People have been eavesdropping on each other ever since the invention of language, but it took the Internet to make that a business model. Back in early 2005 -- the golden age of blogs, when any crazy idea would attract millions of hits and the Google Ads flowed like wine -- two New Yorkers realized that the people around them were providing free content, and all they had to do was collect and publish it.
Thus was born the Overheard in New York blog, which spawned a mini-empire of similar content collected different places -- beach, office, etc. -- though it all seems to have died back a bit now, with a lot of dead pages on the main site. But New Yorkers keep saying strange things in public, and other New Yorkers write those down and send it to a website, so the cycle goes on.
Fairly early in that cycle, the folks behind the site got a contract to put together a book, because that's what blogs did in those days. And so, only a little more than a year after the site went live, there was Overheard in New York, the book, credited to S. Morgan Friedman and Michael Malice. (Those could be the legal names of two actual people, for all I know -- they are New Yorkers, after all. But I somewhat doubt it.)
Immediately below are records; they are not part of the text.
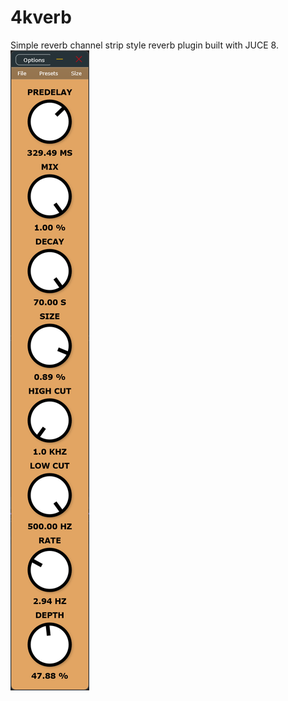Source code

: # 4kverb
Simple reverb channel strip style reverb plugin built with JUCE 8.
![Plugin Screenshot](assets/4kverb_przy3Jgw2Q.png)
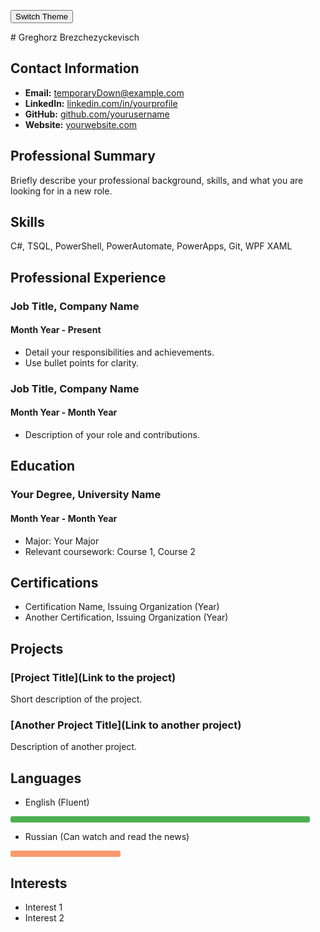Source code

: <button id="theme-switcher">Switch Theme</button>
<link id="theme-link" rel="stylesheet" href="/theme-light.css">
# Greghorz Brezchezyckevisch

## Contact Information
- **Email:** temporaryDown@example.com
- **LinkedIn:** [linkedin.com/in/yourprofile](https://www.linkedin.com/in/yourprofile)
- **GitHub:** [github.com/yourusername](https://github.com/yourusername)
- **Website:** [yourwebsite.com](http://yourwebsite.com)

## Professional Summary
Briefly describe your professional background, skills, and what you are looking for in a new role.

## Skills
C#, TSQL, PowerShell, PowerAutomate, PowerApps, Git, WPF XAML

## Professional Experience
### Job Title, Company Name
#### Month Year - Present
- Detail your responsibilities and achievements.
- Use bullet points for clarity.

### Job Title, Company Name
#### Month Year - Month Year
- Description of your role and contributions.

## Education
### Your Degree, University Name
#### Month Year - Month Year
- Major: Your Major
- Relevant coursework: Course 1, Course 2

## Certifications
- Certification Name, Issuing Organization (Year)
- Another Certification, Issuing Organization (Year)

## Projects
### [Project Title](Link to the project)
Short description of the project.

### [Another Project Title](Link to another project)
Description of another project.

## Languages
- English (Fluent)
 <div style="width: 95%; background-color: #4CAF50; border-radius: 3px; padding: 5px 0;"></div>

- Russian (Can watch and read the news)
 <div style="width: 35%; background-color: #F7996E; border-radius: 3px; padding: 5px 0;"></div>

## Interests
- Interest 1
- Interest 2

<script>
    document.getElementById('theme-switcher').addEventListener('click', function() {
        var currentTheme = document.getElementById('theme-link').getAttribute('href');
        if (currentTheme.includes('theme-light')) {
            document.getElementById('theme-link').setAttribute('href', '/theme-dark.css');
        } else {
            document.getElementById('theme-link').setAttribute('href', '/theme-light.css');
        }
    });
</script>

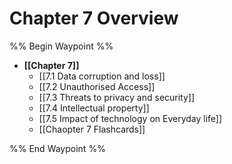 # Chapter 7 Overview
%% Begin Waypoint %%
- **[[Chapter 7]]**
	- [[7.1 Data corruption and loss]]
	- [[7.2 Unauthorised Access]]
	- [[7.3 Threats to privacy and security]]
	- [[7.4 Intellectual property]]
	- [[7.5 Impact of technology on Everyday life]]
	- [[Chaopter 7 Flashcards]]

%% End Waypoint %%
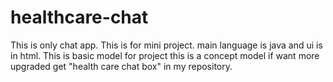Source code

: # healthcare-chat
This is only chat app. This is for mini project. main language is java and ui is in html. This is basic model for project this is a concept model if want more upgraded get "health care chat box" in my repository.
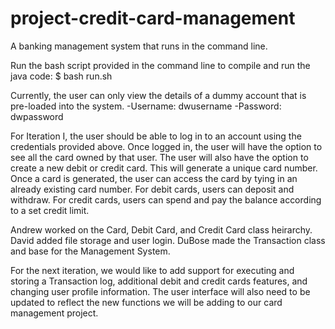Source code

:# project-credit-card-management

A banking management system that runs in the command line.

Run the bash script provided in the command line to compile and run the java code:
$ bash run.sh

Currently, the user can only view the details of a dummy account that is pre-loaded into the system.
  -Username: dwusername
  -Password: dwpassword
 
For Iteration I, the user should be able to log in to an account using the credentials provided above. Once logged in, the user will have the option to see all the card owned by that user. The user will also have the option to create a new debit or credit card. This will generate a unique card number. Once a card is generated, the user can access the card by tying in an already existing card number. For debit cards, users can deposit and withdraw. For credit cards, users can spend and pay the balance according to a set credit limit.

Andrew worked on the Card, Debit Card, and Credit Card class heirarchy.
David added file storage and user login.
DuBose made the Transaction class and base for the Management System.
 
For the next iteration, we would like to add support for executing and storing a Transaction log, additional debit and credit cards features, and changing user profile information. The user interface will also need to be updated to reflect the new functions we will be adding to our card management project. 
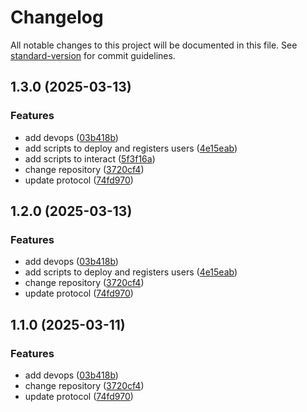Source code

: # Changelog

All notable changes to this project will be documented in this file. See [standard-version](https://github.com/conventional-changelog/standard-version) for commit guidelines.

## 1.3.0 (2025-03-13)


### Features

* add devops ([03b418b](https://github.com/rwa-hub/rwa-smart-contract/commit/03b418b9d113a22e4e8e57c24bee641e879e7bea))
* add scripts to deploy and registers users ([4e15eab](https://github.com/rwa-hub/rwa-smart-contract/commit/4e15eabd9e3c3374e5b2fe519401ae9f67d65add))
* add scripts to interact ([5f3f16a](https://github.com/rwa-hub/rwa-smart-contract/commit/5f3f16a6647c84066ca1cee90e9f160fc6526aec))
* change repository ([3720cf4](https://github.com/rwa-hub/rwa-smart-contract/commit/3720cf4a96ff95688435a4f77d676a5bf2fd9e2d))
* update protocol ([74fd970](https://github.com/rwa-hub/rwa-smart-contract/commit/74fd9700edc930d9f4579261127b14756ade979c))

## 1.2.0 (2025-03-13)


### Features

* add devops ([03b418b](https://github.com/rwa-hub/rwa-smart-contract/commit/03b418b9d113a22e4e8e57c24bee641e879e7bea))
* add scripts to deploy and registers users ([4e15eab](https://github.com/rwa-hub/rwa-smart-contract/commit/4e15eabd9e3c3374e5b2fe519401ae9f67d65add))
* change repository ([3720cf4](https://github.com/rwa-hub/rwa-smart-contract/commit/3720cf4a96ff95688435a4f77d676a5bf2fd9e2d))
* update protocol ([74fd970](https://github.com/rwa-hub/rwa-smart-contract/commit/74fd9700edc930d9f4579261127b14756ade979c))

## 1.1.0 (2025-03-11)


### Features

* add devops ([03b418b](https://github.com/rwa-hub/rwa-smart-contract/commit/03b418b9d113a22e4e8e57c24bee641e879e7bea))
* change repository ([3720cf4](https://github.com/rwa-hub/rwa-smart-contract/commit/3720cf4a96ff95688435a4f77d676a5bf2fd9e2d))
* update protocol ([74fd970](https://github.com/rwa-hub/rwa-smart-contract/commit/74fd9700edc930d9f4579261127b14756ade979c))
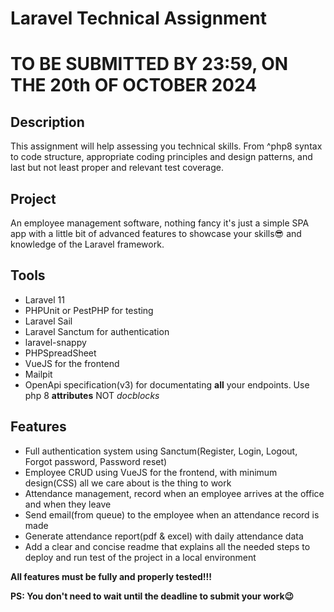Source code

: # Laravel Technical Assignment

# TO BE SUBMITTED BY 23:59, ON THE 20th OF OCTOBER 2024

## Description

This assignment will help assessing you technical skills. From ^php8 syntax to code structure, appropriate coding principles and design patterns, and last but not least proper and relevant test coverage.

## Project

An employee management software, nothing fancy it's just a simple SPA app with a little bit of advanced features to showcase your skills😎 and knowledge of the Laravel framework.

## Tools

- Laravel 11
- PHPUnit or PestPHP for testing
- Laravel Sail
- Laravel Sanctum for authentication
- laravel-snappy
- PHPSpreadSheet
- VueJS for the frontend
- Mailpit
- OpenApi specification(v3) for documentating **all** your endpoints. Use php 8 **attributes** NOT _docblocks_

## Features

- Full authentication system using Sanctum(Register, Login, Logout, Forgot password, Password reset)
- Employee CRUD using VueJS for the frontend, with minimum design(CSS) all we care about is the thing to work
- Attendance management, record when an employee arrives at the office and when they leave
- Send email(from queue) to the employee when an attendance record is made
- Generate attendance report(pdf & excel) with daily attendance data
- Add a clear and concise readme that explains all the needed steps to deploy and run test of the project in a local environment

**All features must be fully and properly tested!!!**

**PS: You don't need to wait until the deadline to submit your work😉**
The book is divided into three big sections -- stores, streets, and subways -- corresponding to where the conversations were captured. And perhaps it needs saying that all of these words, however racist, sexist, lunatic, deranged, or ill-conceived, were all said in public by actual human beings in the greatest city in the world. (I may perhaps be biased.) The book also features a foreword by Hairspray lyricist Marc Shaiman and an introduction by New York-based crime writer Lawrence Block, for added cultural cachet.
A slightly newer version of the book came out in 2008, but I read the 2006 version. Sure, everything from both editions was originally on the site, and is still on the site, but there's something about having these kind of fleeting moments of lunacy between two covers that's so much more satisfying.
I have a sense writers love this kind of thing the most, since it's a way to capture a lot of real human voices for inspiration. But anyone who appreciates the nuttiness of supposedly normal people can find a lot to enjoy here -- it's not a book to read straight through, but left in the appropriate place in a house, it can provide hours of occasional enjoyment, much like an irregularly updated blog does.
And so I'll leave you with one absolutely randomly-chosen snippet from page 51 of the book:
Old man: You put your hands on me again, I'll cut your fucking throat.